[Collected data]
---------------
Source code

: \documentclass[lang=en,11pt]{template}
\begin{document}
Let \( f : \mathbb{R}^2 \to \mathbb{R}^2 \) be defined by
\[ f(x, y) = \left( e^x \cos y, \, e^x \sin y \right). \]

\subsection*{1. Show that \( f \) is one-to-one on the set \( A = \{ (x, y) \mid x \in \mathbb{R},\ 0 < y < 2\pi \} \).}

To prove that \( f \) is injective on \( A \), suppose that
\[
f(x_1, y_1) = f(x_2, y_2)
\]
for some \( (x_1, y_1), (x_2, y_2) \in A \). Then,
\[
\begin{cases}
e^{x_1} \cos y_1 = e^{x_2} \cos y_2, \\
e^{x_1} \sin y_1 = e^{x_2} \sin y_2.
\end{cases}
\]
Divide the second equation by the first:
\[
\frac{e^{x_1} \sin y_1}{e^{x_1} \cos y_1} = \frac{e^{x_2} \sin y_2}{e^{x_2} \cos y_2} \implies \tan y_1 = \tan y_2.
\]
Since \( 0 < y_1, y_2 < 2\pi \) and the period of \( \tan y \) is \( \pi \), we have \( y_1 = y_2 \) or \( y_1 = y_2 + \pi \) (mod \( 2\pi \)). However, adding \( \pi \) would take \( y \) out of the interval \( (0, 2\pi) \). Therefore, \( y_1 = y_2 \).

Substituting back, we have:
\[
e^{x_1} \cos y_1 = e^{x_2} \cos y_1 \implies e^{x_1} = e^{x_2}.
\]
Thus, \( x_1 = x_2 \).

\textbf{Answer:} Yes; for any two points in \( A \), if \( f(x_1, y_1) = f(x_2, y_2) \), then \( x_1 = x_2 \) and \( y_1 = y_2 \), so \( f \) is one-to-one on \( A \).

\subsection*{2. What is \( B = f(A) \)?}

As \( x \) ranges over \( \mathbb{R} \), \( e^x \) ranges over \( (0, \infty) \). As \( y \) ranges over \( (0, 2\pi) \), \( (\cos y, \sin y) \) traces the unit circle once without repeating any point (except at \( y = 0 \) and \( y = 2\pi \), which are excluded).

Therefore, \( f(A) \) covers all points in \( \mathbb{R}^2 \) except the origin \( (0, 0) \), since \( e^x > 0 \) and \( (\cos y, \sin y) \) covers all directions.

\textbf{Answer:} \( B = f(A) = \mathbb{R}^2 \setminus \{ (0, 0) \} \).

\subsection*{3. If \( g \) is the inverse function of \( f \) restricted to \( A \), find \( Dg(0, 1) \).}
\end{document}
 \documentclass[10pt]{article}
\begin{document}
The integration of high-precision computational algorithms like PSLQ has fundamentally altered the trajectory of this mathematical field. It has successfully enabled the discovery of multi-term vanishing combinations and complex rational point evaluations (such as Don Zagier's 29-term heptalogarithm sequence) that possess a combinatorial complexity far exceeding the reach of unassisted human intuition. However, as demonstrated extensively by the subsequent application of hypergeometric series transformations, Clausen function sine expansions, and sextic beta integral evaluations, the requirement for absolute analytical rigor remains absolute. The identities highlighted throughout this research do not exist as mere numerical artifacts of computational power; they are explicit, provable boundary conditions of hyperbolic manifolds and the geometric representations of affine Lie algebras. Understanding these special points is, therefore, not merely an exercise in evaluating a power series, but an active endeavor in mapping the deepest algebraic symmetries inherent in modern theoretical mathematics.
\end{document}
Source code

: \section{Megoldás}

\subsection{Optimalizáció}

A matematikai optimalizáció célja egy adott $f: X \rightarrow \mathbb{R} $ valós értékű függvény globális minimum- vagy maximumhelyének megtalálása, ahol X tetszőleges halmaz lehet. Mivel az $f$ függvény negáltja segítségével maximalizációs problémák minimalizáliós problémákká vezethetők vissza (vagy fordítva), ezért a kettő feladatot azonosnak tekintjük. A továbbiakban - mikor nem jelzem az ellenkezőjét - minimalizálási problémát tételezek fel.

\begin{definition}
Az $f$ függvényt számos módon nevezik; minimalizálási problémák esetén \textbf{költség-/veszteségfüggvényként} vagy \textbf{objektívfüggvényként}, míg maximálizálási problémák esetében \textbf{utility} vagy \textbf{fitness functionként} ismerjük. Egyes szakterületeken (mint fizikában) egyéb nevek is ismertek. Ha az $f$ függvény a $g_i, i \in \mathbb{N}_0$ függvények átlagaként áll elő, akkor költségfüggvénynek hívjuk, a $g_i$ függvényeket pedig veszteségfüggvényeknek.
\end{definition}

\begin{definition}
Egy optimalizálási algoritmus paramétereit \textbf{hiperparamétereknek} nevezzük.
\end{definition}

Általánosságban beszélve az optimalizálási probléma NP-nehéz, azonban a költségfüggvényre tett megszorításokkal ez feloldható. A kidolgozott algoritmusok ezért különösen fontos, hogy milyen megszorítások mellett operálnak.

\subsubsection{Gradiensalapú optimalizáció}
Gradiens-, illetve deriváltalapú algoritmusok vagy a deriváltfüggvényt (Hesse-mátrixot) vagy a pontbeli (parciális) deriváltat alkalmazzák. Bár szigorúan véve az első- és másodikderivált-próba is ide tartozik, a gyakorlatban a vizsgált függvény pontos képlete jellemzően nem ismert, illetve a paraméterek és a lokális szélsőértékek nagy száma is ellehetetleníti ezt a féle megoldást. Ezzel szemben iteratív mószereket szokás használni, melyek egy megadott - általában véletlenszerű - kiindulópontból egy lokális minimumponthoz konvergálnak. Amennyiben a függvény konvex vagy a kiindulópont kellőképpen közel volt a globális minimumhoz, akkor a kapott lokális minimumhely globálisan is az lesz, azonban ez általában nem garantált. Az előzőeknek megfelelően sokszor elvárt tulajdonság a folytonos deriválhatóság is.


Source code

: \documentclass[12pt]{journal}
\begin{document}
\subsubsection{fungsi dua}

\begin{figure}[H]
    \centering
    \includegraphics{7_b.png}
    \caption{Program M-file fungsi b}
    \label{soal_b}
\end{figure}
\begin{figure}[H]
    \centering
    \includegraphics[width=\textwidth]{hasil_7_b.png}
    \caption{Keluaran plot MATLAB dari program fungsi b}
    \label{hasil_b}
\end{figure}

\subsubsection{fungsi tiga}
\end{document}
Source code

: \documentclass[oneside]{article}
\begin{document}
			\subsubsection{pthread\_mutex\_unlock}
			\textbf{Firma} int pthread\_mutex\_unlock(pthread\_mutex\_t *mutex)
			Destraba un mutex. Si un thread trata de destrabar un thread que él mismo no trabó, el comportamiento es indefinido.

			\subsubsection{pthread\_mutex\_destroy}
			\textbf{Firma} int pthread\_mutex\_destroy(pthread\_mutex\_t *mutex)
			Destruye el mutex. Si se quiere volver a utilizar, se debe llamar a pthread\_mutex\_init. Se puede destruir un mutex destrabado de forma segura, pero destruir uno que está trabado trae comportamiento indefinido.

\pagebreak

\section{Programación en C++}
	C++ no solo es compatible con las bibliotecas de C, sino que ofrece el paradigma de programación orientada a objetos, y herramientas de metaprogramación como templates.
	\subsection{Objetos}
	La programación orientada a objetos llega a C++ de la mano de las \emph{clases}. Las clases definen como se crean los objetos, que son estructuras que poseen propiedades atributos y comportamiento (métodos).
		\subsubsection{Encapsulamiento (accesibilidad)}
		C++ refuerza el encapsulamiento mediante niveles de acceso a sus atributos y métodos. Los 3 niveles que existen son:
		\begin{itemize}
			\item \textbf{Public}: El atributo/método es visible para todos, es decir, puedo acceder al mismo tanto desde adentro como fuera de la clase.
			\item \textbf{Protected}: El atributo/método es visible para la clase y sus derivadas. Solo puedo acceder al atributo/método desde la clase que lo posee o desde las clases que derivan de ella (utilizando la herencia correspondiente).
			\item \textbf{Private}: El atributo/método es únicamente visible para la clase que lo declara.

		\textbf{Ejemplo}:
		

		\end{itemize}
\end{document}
---------------
**Work instruction**
The required output is every line from the one with "Destruye el mutex." to the final line of the entries, repeated exactly and with nothing else.

**Expected answer**
			Destruye el mutex. Si se quiere volver a utilizar, se debe llamar a pthread\_mutex\_init. Se puede destruir un mutex destrabado de forma segura, pero destruir uno que está trabado trae comportamiento indefinido.

\pagebreak

\section{Programación en C++}
	C++ no solo es compatible con las bibliotecas de C, sino que ofrece el paradigma de programación orientada a objetos, y herramientas de metaprogramación como templates.
	\subsection{Objetos}
	La programación orientada a objetos llega a C++ de la mano de las \emph{clases}. Las clases definen como se crean los objetos, que son estructuras que poseen propiedades atributos y comportamiento (métodos).
		\subsubsection{Encapsulamiento (accesibilidad)}
		C++ refuerza el encapsulamiento mediante niveles de acceso a sus atributos y métodos. Los 3 niveles que existen son:
		\begin{itemize}
			\item \textbf{Public}: El atributo/método es visible para todos, es decir, puedo acceder al mismo tanto desde adentro como fuera de la clase.
			\item \textbf{Protected}: El atributo/método es visible para la clase y sus derivadas. Solo puedo acceder al atributo/método desde la clase que lo posee o desde las clases que derivan de ella (utilizando la herencia correspondiente).
			\item \textbf{Private}: El atributo/método es únicamente visible para la clase que lo declara.

		\textbf{Ejemplo}:
		

		\end{itemize}
\end{document}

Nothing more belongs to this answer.